AIM OF THE TASK
Pictures aside, return all of the records exactly as they stand.

DATA FOR ANALYSIS

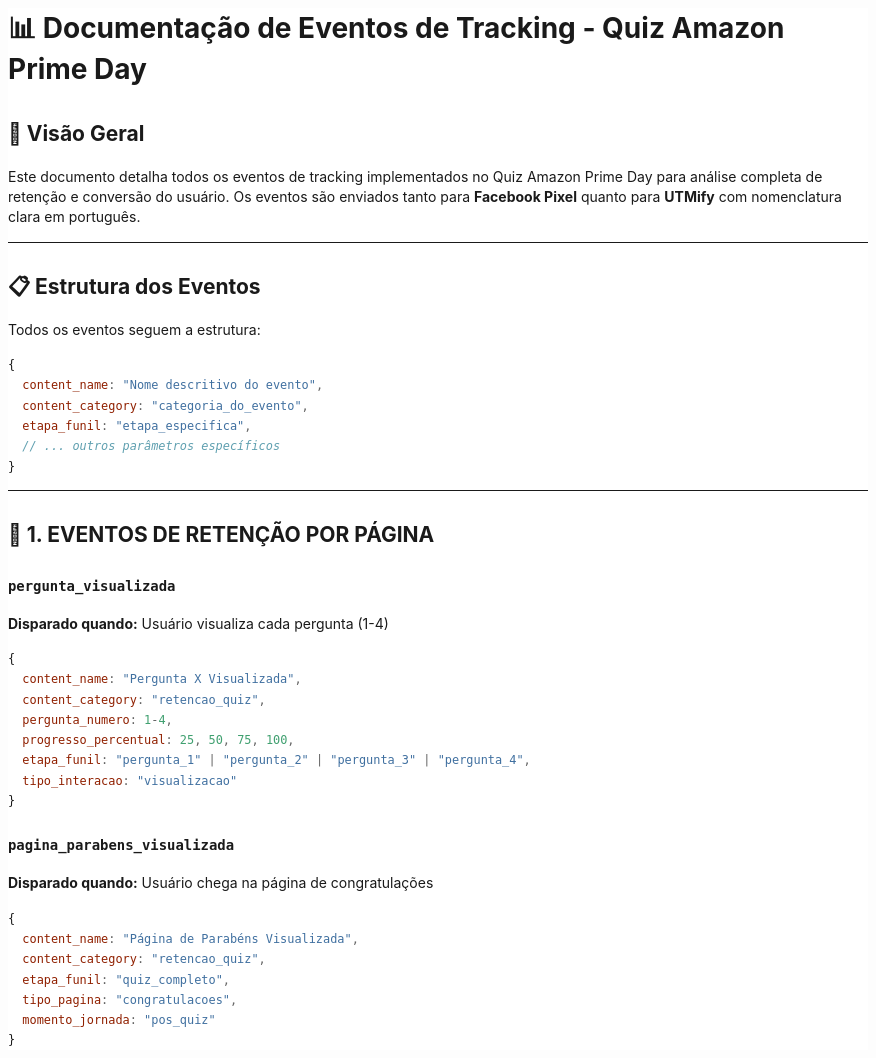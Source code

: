 # 📊 Documentação de Eventos de Tracking - Quiz Amazon Prime Day

## 🎯 Visão Geral

Este documento detalha todos os eventos de tracking implementados no Quiz Amazon Prime Day para análise completa de retenção e conversão do usuário. Os eventos são enviados tanto para **Facebook Pixel** quanto para **UTMify** com nomenclatura clara em português.

---

## 📋 Estrutura dos Eventos

Todos os eventos seguem a estrutura:
```javascript
{
  content_name: "Nome descritivo do evento",
  content_category: "categoria_do_evento", 
  etapa_funil: "etapa_especifica",
  // ... outros parâmetros específicos
}
```

---

## 🎪 1. EVENTOS DE RETENÇÃO POR PÁGINA

### `pergunta_visualizada`
**Disparado quando:** Usuário visualiza cada pergunta (1-4)
```javascript
{
  content_name: "Pergunta X Visualizada",
  content_category: "retencao_quiz",
  pergunta_numero: 1-4,
  progresso_percentual: 25, 50, 75, 100,
  etapa_funil: "pergunta_1" | "pergunta_2" | "pergunta_3" | "pergunta_4",
  tipo_interacao: "visualizacao"
}
```

### `pagina_parabens_visualizada` 
**Disparado quando:** Usuário chega na página de congratulações
```javascript
{
  content_name: "Página de Parabéns Visualizada",
  content_category: "retencao_quiz",
  etapa_funil: "quiz_completo",
  tipo_pagina: "congratulacoes",
  momento_jornada: "pos_quiz"
}
```
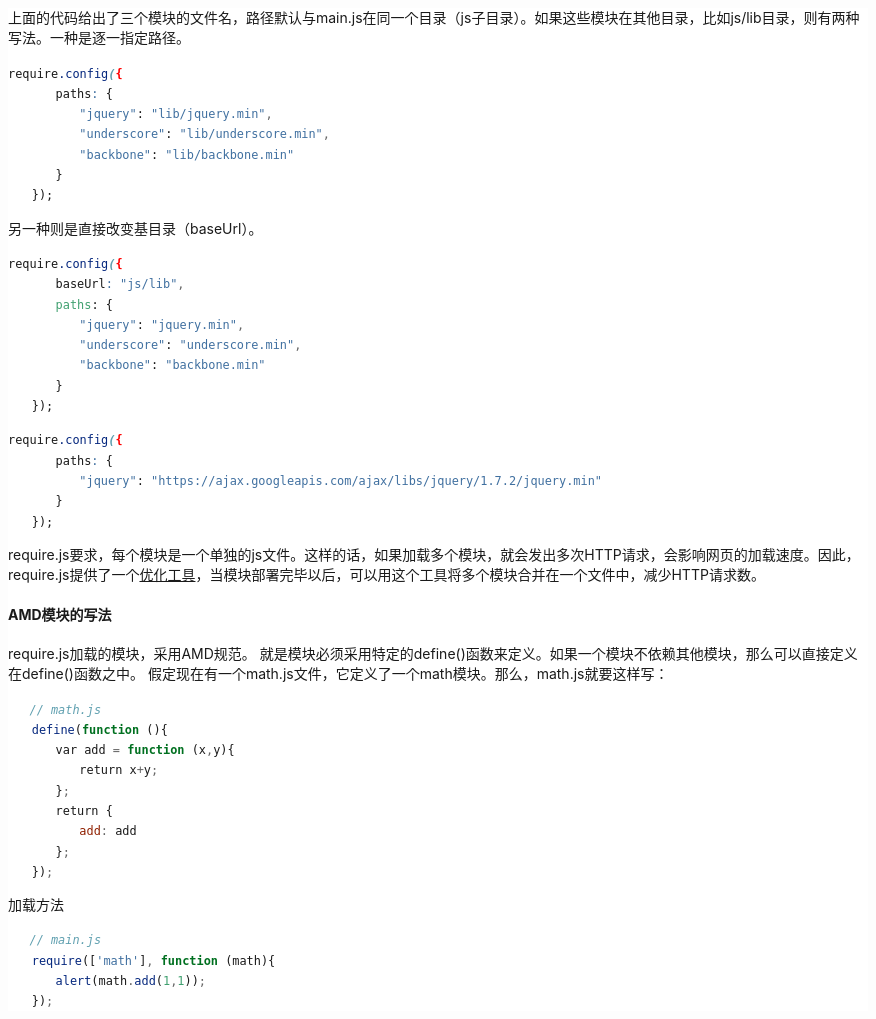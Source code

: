 上面的代码给出了三个模块的文件名，路径默认与main.js在同一个目录（js子目录）。如果这些模块在其他目录，比如js/lib目录，则有两种写法。一种是逐一指定路径。

```css
require.config({
　　　　paths: {
　　　　　　"jquery": "lib/jquery.min",
　　　　　　"underscore": "lib/underscore.min",
　　　　　　"backbone": "lib/backbone.min"
　　　　}
　　});
```

另一种则是直接改变基目录（baseUrl）。

```css
require.config({
　　　　baseUrl: "js/lib",
　　　　paths: {
　　　　　　"jquery": "jquery.min",
　　　　　　"underscore": "underscore.min",
　　　　　　"backbone": "backbone.min"
　　　　}
　　});
```

```css
require.config({
　　　　paths: {
　　　　　　"jquery": "https://ajax.googleapis.com/ajax/libs/jquery/1.7.2/jquery.min"
　　　　}
　　});
```

require.js要求，每个模块是一个单独的js文件。这样的话，如果加载多个模块，就会发出多次HTTP请求，会影响网页的加载速度。因此，require.js提供了一个[优化工具](http://requirejs.org/docs/optimization.html)，当模块部署完毕以后，可以用这个工具将多个模块合并在一个文件中，减少HTTP请求数。

#### AMD模块的写法

require.js加载的模块，采用AMD规范。
就是模块必须采用特定的define()函数来定义。如果一个模块不依赖其他模块，那么可以直接定义在define()函数之中。
假定现在有一个math.js文件，它定义了一个math模块。那么，math.js就要这样写：

```jsx
   // math.js
　　define(function (){
　　　　var add = function (x,y){
　　　　　　return x+y;
　　　　};
　　　　return {
　　　　　　add: add
　　　　};
　　});
```

加载方法

```jsx
   // main.js
　　require(['math'], function (math){
　　　　alert(math.add(1,1));
　　});
```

WRITTEN RESPONSE
Source code

: # 📊 Documentação de Eventos de Tracking - Quiz Amazon Prime Day

## 🎯 Visão Geral

Este documento detalha todos os eventos de tracking implementados no Quiz Amazon Prime Day para análise completa de retenção e conversão do usuário. Os eventos são enviados tanto para **Facebook Pixel** quanto para **UTMify** com nomenclatura clara em português.

---

## 📋 Estrutura dos Eventos

Todos os eventos seguem a estrutura:
```javascript
{
  content_name: "Nome descritivo do evento",
  content_category: "categoria_do_evento", 
  etapa_funil: "etapa_especifica",
  // ... outros parâmetros específicos
}
```

---

## 🎪 1. EVENTOS DE RETENÇÃO POR PÁGINA

### `pergunta_visualizada`
**Disparado quando:** Usuário visualiza cada pergunta (1-4)
```javascript
{
  content_name: "Pergunta X Visualizada",
  content_category: "retencao_quiz",
  pergunta_numero: 1-4,
  progresso_percentual: 25, 50, 75, 100,
  etapa_funil: "pergunta_1" | "pergunta_2" | "pergunta_3" | "pergunta_4",
  tipo_interacao: "visualizacao"
}
```

### `pagina_parabens_visualizada` 
**Disparado quando:** Usuário chega na página de congratulações
```javascript
{
  content_name: "Página de Parabéns Visualizada",
  content_category: "retencao_quiz",
  etapa_funil: "quiz_completo",
  tipo_pagina: "congratulacoes",
  momento_jornada: "pos_quiz"
}
```
Source code

: 上面的代码给出了三个模块的文件名，路径默认与main.js在同一个目录（js子目录）。如果这些模块在其他目录，比如js/lib目录，则有两种写法。一种是逐一指定路径。

```css
require.config({
　　　　paths: {
　　　　　　"jquery": "lib/jquery.min",
　　　　　　"underscore": "lib/underscore.min",
　　　　　　"backbone": "lib/backbone.min"
　　　　}
　　});
```

另一种则是直接改变基目录（baseUrl）。

```css
require.config({
　　　　baseUrl: "js/lib",
　　　　paths: {
　　　　　　"jquery": "jquery.min",
　　　　　　"underscore": "underscore.min",
　　　　　　"backbone": "backbone.min"
　　　　}
　　});
```

```css
require.config({
　　　　paths: {
　　　　　　"jquery": "https://ajax.googleapis.com/ajax/libs/jquery/1.7.2/jquery.min"
　　　　}
　　});
```

require.js要求，每个模块是一个单独的js文件。这样的话，如果加载多个模块，就会发出多次HTTP请求，会影响网页的加载速度。因此，require.js提供了一个[优化工具](http://requirejs.org/docs/optimization.html)，当模块部署完毕以后，可以用这个工具将多个模块合并在一个文件中，减少HTTP请求数。

#### AMD模块的写法

require.js加载的模块，采用AMD规范。
就是模块必须采用特定的define()函数来定义。如果一个模块不依赖其他模块，那么可以直接定义在define()函数之中。
假定现在有一个math.js文件，它定义了一个math模块。那么，math.js就要这样写：

```jsx
   // math.js
　　define(function (){
　　　　var add = function (x,y){
　　　　　　return x+y;
　　　　};
　　　　return {
　　　　　　add: add
　　　　};
　　});
```

加载方法

```jsx
   // main.js
　　require(['math'], function (math){
　　　　alert(math.add(1,1));
　　});
```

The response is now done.